[Saved data entries]
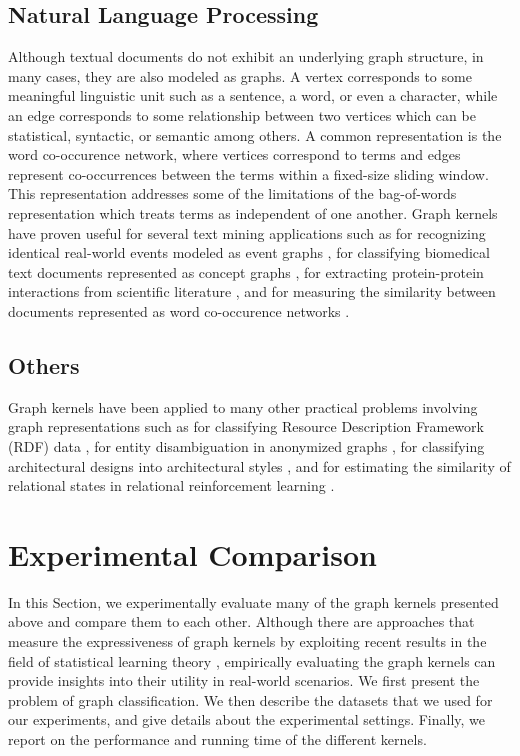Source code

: \documentclass[twoside,11pt]{article}
\begin{document}
\subsection{Natural Language Processing}
Although textual documents do not exhibit an underlying graph structure, in many cases, they are also modeled as graphs.
A vertex corresponds to some meaningful linguistic unit such as a sentence, a word, or even a character, while an edge corresponds to some relationship between two vertices which can be statistical, syntactic, or semantic among others.
A common representation is the word co-occurence network, where vertices correspond to terms and edges represent co-occurrences between the terms within a fixed-size sliding window.
This representation addresses some of the limitations of the bag-of-words representation which treats terms as independent of one another.
Graph kernels have proven useful for several text mining applications such as for recognizing identical real-world events modeled as event graphs \cite{glavavs2013recognizing}, for classifying biomedical text documents represented as concept graphs \cite{bleik2013text}, for extracting protein-protein interactions from scientific literature \cite{airola2008graph,airola2008all}, and for measuring the similarity between documents represented as word co-occurence networks \cite{nikolentzos2017shortest}.


\subsection{Others}
Graph kernels have been applied to many other practical problems involving graph representations such as for classifying Resource Description Framework (RDF) data \cite{losch2012graph,de2015substructure}, for entity disambiguation in anonymized graphs \cite{hermansson2013entity}, for classifying architectural designs into architectural styles \cite{strobbe2016automatic}, and for estimating the similarity of relational states in relational reinforcement learning \cite{driessens2006graph,halbritter2007learning}.


\section{Experimental Comparison}\label{sec:experiments}
In this Section, we experimentally evaluate many of the graph kernels presented above and compare them to each other.
Although there are approaches that measure the expressiveness of graph kernels by exploiting recent results in the field of statistical learning theory \cite{oneto2017measuring}, empirically evaluating the graph kernels can provide insights into their utility in real-world scenarios.
We first present the problem of graph classification.
We then describe the datasets that we used for our experiments, and give details about the experimental settings.
Finally, we report on the performance and running time of the different kernels.
\end{document}
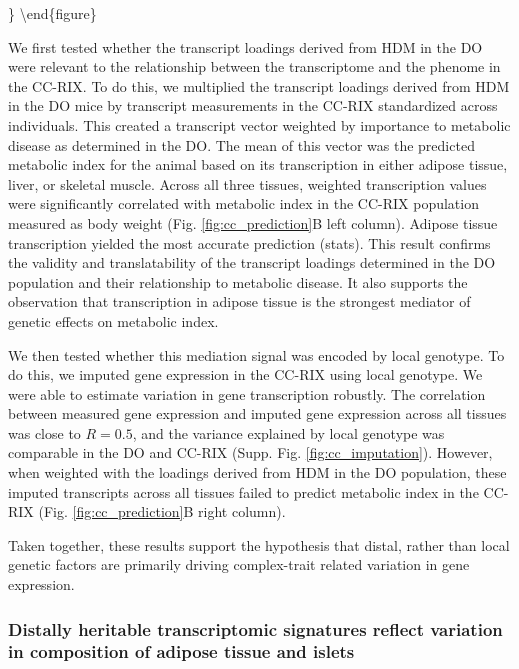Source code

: \documentclass[
]{article}
\begin{document}
\} \label{fig:cc_prediction} \textbackslash end\{figure\}

We first tested whether the transcript loadings derived from HDM in the
DO were relevant to the relationship between the transcriptome and the
phenome in the CC-RIX. To do this, we multiplied the transcript loadings
derived from HDM in the DO mice by transcript measurements in the CC-RIX
standardized across individuals. This created a transcript vector
weighted by importance to metabolic disease as determined in the DO. The
mean of this vector was the predicted metabolic index for the animal
based on its transcription in either adipose tissue, liver, or skeletal
muscle. Across all three tissues, weighted transcription values were
significantly correlated with metabolic index in the CC-RIX population
measured as body weight (Fig. \ref{fig:cc_prediction}B left column).
Adipose tissue transcription yielded the most accurate prediction
(stats). This result confirms the validity and translatability of the
transcript loadings determined in the DO population and their
relationship to metabolic disease. It also supports the observation that
transcription in adipose tissue is the strongest mediator of genetic
effects on metabolic index.

We then tested whether this mediation signal was encoded by local
genotype. To do this, we imputed gene expression in the CC-RIX using
local genotype. We were able to estimate variation in gene transcription
robustly. The correlation between measured gene expression and imputed
gene expression across all tissues was close to \(R = 0.5\), and the
variance explained by local genotype was comparable in the DO and CC-RIX
(Supp. Fig. \ref{fig:cc_imputation}). However, when weighted with the
loadings derived from HDM in the DO population, these imputed
transcripts across all tissues failed to predict metabolic index in the
CC-RIX (Fig. \ref{fig:cc_prediction}B right column).

Taken together, these results support the hypothesis that distal, rather
than local genetic factors are primarily driving complex-trait related
variation in gene expression.

\subsubsection{Distally heritable transcriptomic signatures reflect
variation in composition of adipose tissue and
islets}\label{distally-heritable-transcriptomic-signatures-reflect-variation-in-composition-of-adipose-tissue-and-islets}
\end{document}
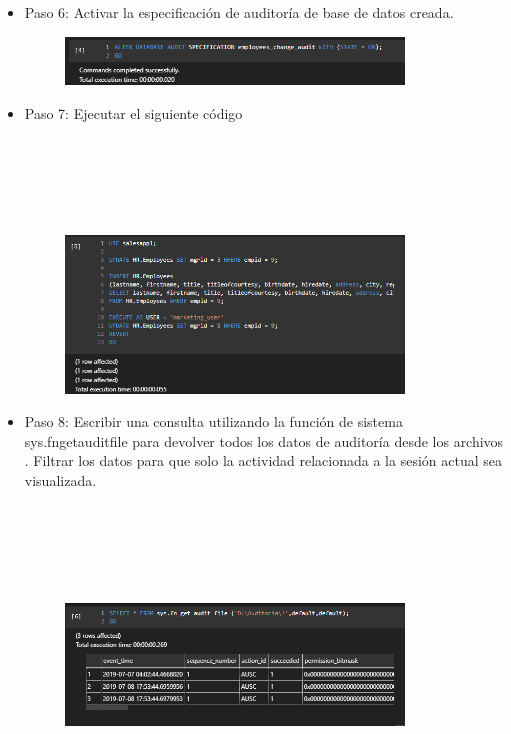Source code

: \begin{itemize}
	\item Paso 6: Activar la especificación de auditoría de base de datos creada.
	\begin{figure}[htb]
	\begin{center}
	\includegraphics[width=9cm]{./Imagenes/audit7}
	\end{center}
	\end{figure}

	\item Paso 7: Ejecutar el siguiente código \\\\\\\\\\\\
	\begin{figure}[htb]
	\begin{center}
	\includegraphics[width=9cm]{./Imagenes/audit8}
	\end{center}
	\end{figure}

	\item Paso 8: Escribir una consulta utilizando la función de sistema sys.fngetauditfile para devolver todos los datos de auditoría desde los archivos . 			 Filtrar los datos para que solo la actividad relacionada a la sesión actual sea visualizada. \\\\\\\\\\\\
	\begin{figure}[htb]
	\begin{center}
	\includegraphics[width=9cm]{./Imagenes/audit9}
	\end{center}
	\end{figure}


\end{itemize}
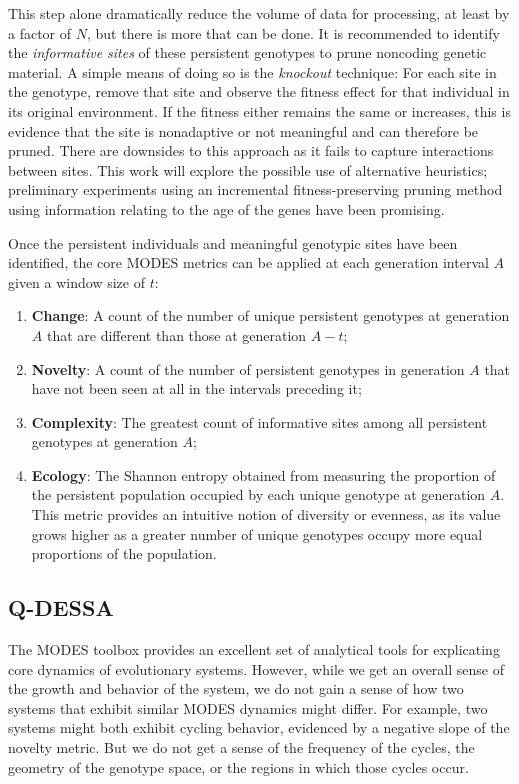 \documentclass{article}
\begin{document}
This step alone dramatically reduce the volume of data for processing, at least by a factor of 
$N$, but there is more that can be done. It is recommended to identify the 
\textit{informative sites} of these persistent genotypes to prune noncoding genetic material. 
A simple means of doing so is the \textit{knockout} technique: For each site in the genotype, 
remove that site and observe the fitness effect for that individual in its original environment. 
If the fitness either remains the same or increases, this is evidence that the site is nonadaptive 
or not meaningful and can therefore be pruned. There are downsides to this approach as it fails to 
capture interactions between sites. This work will explore the possible use of alternative 
heuristics; preliminary experiments using an incremental fitness-preserving pruning method 
using information relating to the age of the genes have been promising.

Once the persistent individuals and meaningful genotypic sites have been identified, the core 
MODES metrics can be applied at each generation interval $A$ given a window size of $t$:
\begin{enumerate}
    \item \textbf{Change}: A count of the number of unique persistent genotypes at generation 
        $A$ that are different than those at generation $A - t$;
    \item \textbf{Novelty}: A count of the number of persistent genotypes in generation $A$ 
        that have not been seen at all in the intervals preceding it;
    \item \textbf{Complexity}: The greatest count of informative sites among all persistent 
        genotypes at generation $A$;
    \item \textbf{Ecology}: The Shannon entropy obtained from measuring the proportion of the 
        persistent population occupied by each unique genotype at generation $A$. This metric 
        provides an intuitive notion of diversity or evenness, as its value grows higher as a 
        greater number of unique genotypes occupy more equal proportions of the population. 
\end{enumerate}

\subsection*{Q-DESSA}
The MODES toolbox provides an excellent set of analytical tools for explicating core dynamics of 
evolutionary systems. However, while we get an overall sense of the growth and behavior of the
system, we do not gain a sense of how two systems that exhibit similar MODES dynamics might differ.
For example, two systems might both exhibit cycling behavior, evidenced by a negative slope of
the novelty metric. But we do not get a sense of the frequency of the cycles, the geometry of
the genotype space, or the regions in which those cycles occur.
\end{document}
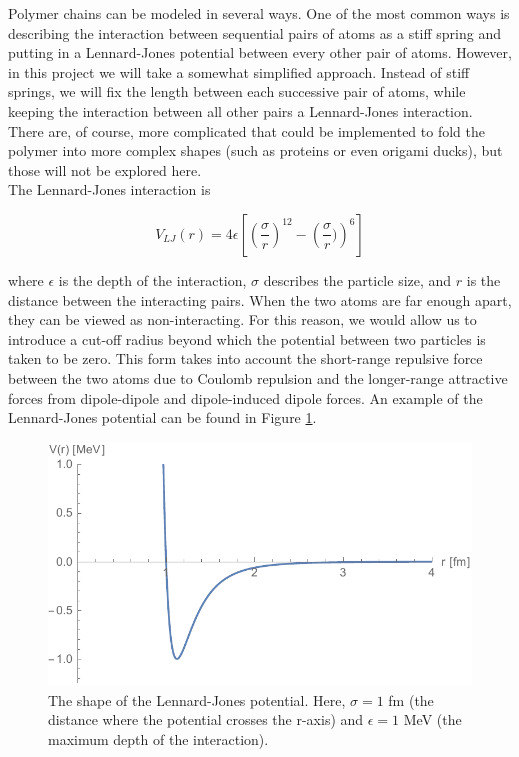 \documentclass{article}
\begin{document}
\begin{multicols}{2}
Polymer chains can be modeled in several ways.  One of the most common ways is describing the interaction between sequential pairs of atoms as a stiff spring and putting in a Lennard-Jones potential between every other pair of atoms.  \cite{PhilNotes}  However, in this project we will take a somewhat simplified approach.  Instead of stiff springs, we will fix the length between each successive pair of atoms, while keeping the interaction between all other pairs a Lennard-Jones interaction.  There are, of course, more complicated that could be implemented to fold the polymer into more complex shapes (such as proteins or even origami ducks), but those will not be explored here.\\

The Lennard-Jones interaction is 

\begin{equation}
\label{VLJ}
V_{LJ}(r) = 4\epsilon \left [ \left ( \frac{\sigma}{r} \right ) ^{12} - \left ( \frac{\sigma}{r}) \right ) ^6 \right ]
\end{equation}

\noindent where $\epsilon$ is the depth of the interaction, $\sigma$ describes the particle size, and $r$ is the distance between the interacting pairs.  When the two atoms are far enough apart, they can be viewed as non-interacting.  For this reason, we would allow us to introduce a cut-off radius beyond which the potential between two particles is taken to be zero.  This form takes into account the short-range repulsive force between the two atoms due to Coulomb repulsion and the longer-range attractive forces from dipole-dipole and dipole-induced dipole forces.  \cite{verlet}  An example of the Lennard-Jones potential can be found in Figure \ref{VLJfig}.

\begin{figure}[H]
\begin{center}
\includegraphics[width=\linewidth]{Figures/VLJ.pdf}
\caption{The shape of the Lennard-Jones potential.  Here, $\sigma=1$ fm (the distance where the potential crosses the r-axis) and $\epsilon =1$ MeV (the maximum depth of the interaction).}
\label{VLJfig}
\end{center}
\end{figure}


\end{multicols}
\end{document}
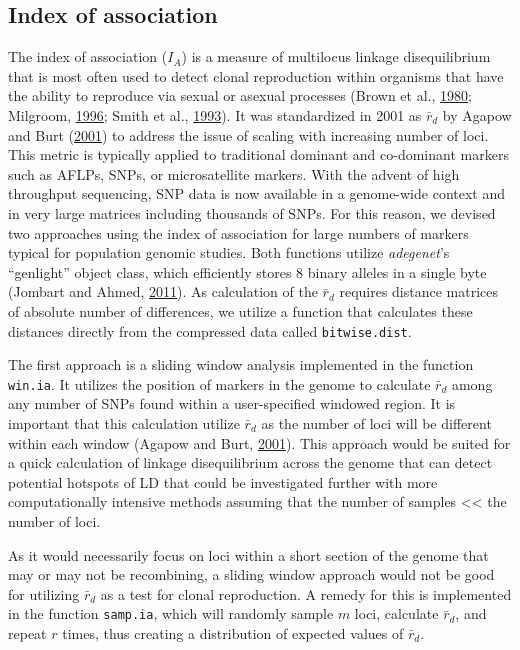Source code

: \documentclass[double,12pt]{beavtex}
\begin{document}
  \subsection{Index of association}\label{index-of-association-1}
  
  The index of association (\(I_A\)) is a measure of multilocus linkage
  disequilibrium that is most often used to detect clonal reproduction
  within organisms that have the ability to reproduce via sexual or
  asexual processes (Brown et al.,
  \protect\hyperlink{ref-brown1980multilocus}{1980}; Milgroom,
  \protect\hyperlink{ref-milgroom1996recombination}{1996}; Smith et al.,
  \protect\hyperlink{ref-smith1993how}{1993}). It was standardized in 2001
  as \(\bar{r}_d\) by Agapow and Burt
  (\protect\hyperlink{ref-Agapow_2001}{2001}) to address the issue of
  scaling with increasing number of loci. This metric is typically applied
  to traditional dominant and co-dominant markers such as AFLPs, SNPs, or
  microsatellite markers. With the advent of high throughput sequencing,
  SNP data is now available in a genome-wide context and in very large
  matrices including thousands of SNPs. For this reason, we devised two
  approaches using the index of association for large numbers of markers
  typical for population genomic studies. Both functions utilize
  \emph{adegenet}'s ``genlight'' object class, which efficiently stores 8
  binary alleles in a single byte (Jombart and Ahmed,
  \protect\hyperlink{ref-jombart2011adegenet}{2011}). As calculation of
  the \(\bar{r}_d\) requires distance matrices of absolute number of
  differences, we utilize a function that calculates these distances
  directly from the compressed data called \texttt{bitwise.dist}.
  
  The first approach is a sliding window analysis implemented in the
  function \texttt{win.ia}. It utilizes the position of markers in the
  genome to calculate \(\bar{r}_d\) among any number of SNPs found within
  a user-specified windowed region. It is important that this calculation
  utilize \(\bar{r}_d\) as the number of loci will be different within
  each window (Agapow and Burt,
  \protect\hyperlink{ref-Agapow_2001}{2001}). This approach would be
  suited for a quick calculation of linkage disequilibrium across the
  genome that can detect potential hotspots of LD that could be
  investigated further with more computationally intensive methods
  assuming that the number of samples \textless{}\textless{} the number of
  loci.
  
  As it would necessarily focus on loci within a short section of the
  genome that may or may not be recombining, a sliding window approach
  would not be good for utilizing \(\bar{r}_d\) as a test for clonal
  reproduction. A remedy for this is implemented in the function
  \texttt{samp.ia}, which will randomly sample \(m\) loci, calculate
  \(\bar{r}_d\), and repeat \(r\) times, thus creating a distribution of
  expected values of \(\bar{r}_d\).
  
\end{document}
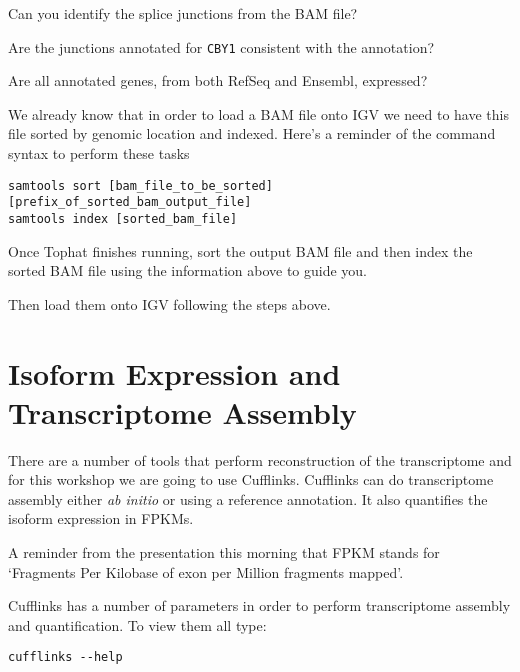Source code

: \begin{questions}
Can you identify the splice junctions from the BAM file?
\begin{answer}
\end{answer}

Are the junctions annotated for \texttt{CBY1} consistent with the annotation?
\begin{answer}
\end{answer}

Are all annotated genes, from both RefSeq and Ensembl, expressed?
\begin{answer}
\end{answer}

\end{questions}

\begin{information}
We already know that in order to load a BAM file onto IGV we need to have
this file sorted by genomic location and indexed. Here's a reminder of the
command syntax to perform these tasks

\begin{lstlisting}
samtools sort [bam_file_to_be_sorted] [prefix_of_sorted_bam_output_file]
samtools index [sorted_bam_file]
\end{lstlisting}

\end{information}

\begin{steps}
Once Tophat finishes running, sort the output BAM file and then index the
sorted BAM file using the information above to guide you.

Then load them onto IGV following the steps above.
\end{steps}

\newpage
\section{Isoform Expression and Transcriptome Assembly}
There are a number of tools that perform reconstruction of the transcriptome
and for this workshop we are going to use Cufflinks. Cufflinks can do
transcriptome assembly either \textit{ab initio} or using a reference annotation. It
also quantifies the isoform expression in FPKMs.

A reminder from the presentation this morning that FPKM stands for `Fragments
Per Kilobase of exon per Million fragments mapped'. 

\begin{steps}
Cufflinks has a number of parameters in order to perform transcriptome
assembly and quantification. To view them all type:

\begin{lstlisting}
cufflinks --help
\end{lstlisting}
\end{steps}


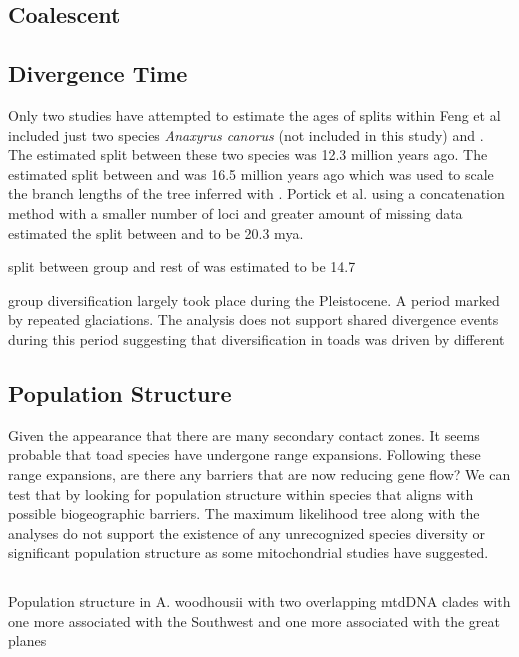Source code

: \subsection{Coalescent}




\subsection{Divergence Time}
Only two studies have attempted to estimate the ages of splits within \anaxyurs 
Feng et al included just two species \textit{Anaxyrus canorus} (not included in this study)
and \punctatus. The estimated split between these two species was 12.3 million years ago.
The estimated split between \incillius and \anaxyrus was 16.5 million years ago 
which was used to scale the branch lengths of the tree inferred with \phycoeval.
Portick et al. using a concatenation method with a smaller number of loci and 
greater amount of missing data estimated the split between \incillius and 
\anaxyrus to be 20.3 mya.

split between \punctatus group and rest of \anaxyrus was estimated to be 14.7 



\amer group diversification largely took place during the Pleistocene.
A period marked by repeated glaciations. 
The \phycoeval analysis does not support shared divergence events during this  
period suggesting that diversification in toads was driven by different 


\subsection{Population Structure}
Given the appearance that there are many secondary contact zones. It seems 
probable that toad species have undergone range expansions. Following these
range expansions, are there any barriers that are now reducing gene flow?
We can test that by looking for population structure within species that 
aligns with possible biogeographic barriers.
The maximum likelihood tree along with the \structure analyses do not support
the existence of any unrecognized species diversity or significant population 
structure as some mitochondrial studies have suggested.



\subsection{}
Population structure in A. woodhousii with two overlapping mtdDNA clades 
with one more associated with the Southwest and one more associated with the 
great planes \parencite{masta2003}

- _Task brief_
Within the data above, how many lines include "annotation"? The number alone is the answer.

- _Answer below_
2